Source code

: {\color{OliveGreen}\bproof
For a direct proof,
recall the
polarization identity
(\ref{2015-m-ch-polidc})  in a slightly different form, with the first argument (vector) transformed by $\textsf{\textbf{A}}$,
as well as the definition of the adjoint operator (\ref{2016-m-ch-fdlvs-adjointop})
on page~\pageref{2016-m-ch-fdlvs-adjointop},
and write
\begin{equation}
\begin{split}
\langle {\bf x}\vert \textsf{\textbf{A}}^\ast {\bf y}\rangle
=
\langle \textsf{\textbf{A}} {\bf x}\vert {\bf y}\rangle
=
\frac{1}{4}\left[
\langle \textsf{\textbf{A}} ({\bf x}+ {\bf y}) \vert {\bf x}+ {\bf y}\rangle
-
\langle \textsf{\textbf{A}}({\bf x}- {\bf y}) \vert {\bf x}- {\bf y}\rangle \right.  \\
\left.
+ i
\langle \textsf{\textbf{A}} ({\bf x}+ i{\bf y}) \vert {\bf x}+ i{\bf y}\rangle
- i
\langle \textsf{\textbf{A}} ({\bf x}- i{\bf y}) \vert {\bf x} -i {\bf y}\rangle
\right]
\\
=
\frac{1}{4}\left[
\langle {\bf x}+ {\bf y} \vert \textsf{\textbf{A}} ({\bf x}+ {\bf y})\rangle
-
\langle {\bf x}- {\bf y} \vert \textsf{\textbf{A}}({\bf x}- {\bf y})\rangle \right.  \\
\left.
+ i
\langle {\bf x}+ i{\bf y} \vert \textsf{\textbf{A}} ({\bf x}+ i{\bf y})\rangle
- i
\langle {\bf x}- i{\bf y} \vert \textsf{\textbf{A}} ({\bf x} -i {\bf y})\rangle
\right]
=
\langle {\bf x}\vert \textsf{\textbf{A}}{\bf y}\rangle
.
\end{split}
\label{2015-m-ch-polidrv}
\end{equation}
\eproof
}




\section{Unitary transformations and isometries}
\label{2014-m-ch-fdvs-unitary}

__________________________________________________

**WORK TASK:**
Lines that contain the string "label" should be copied from the material above.

**WRITTEN ANSWER:**
\label{2015-m-ch-polidrv}
\label{2014-m-ch-fdvs-unitary}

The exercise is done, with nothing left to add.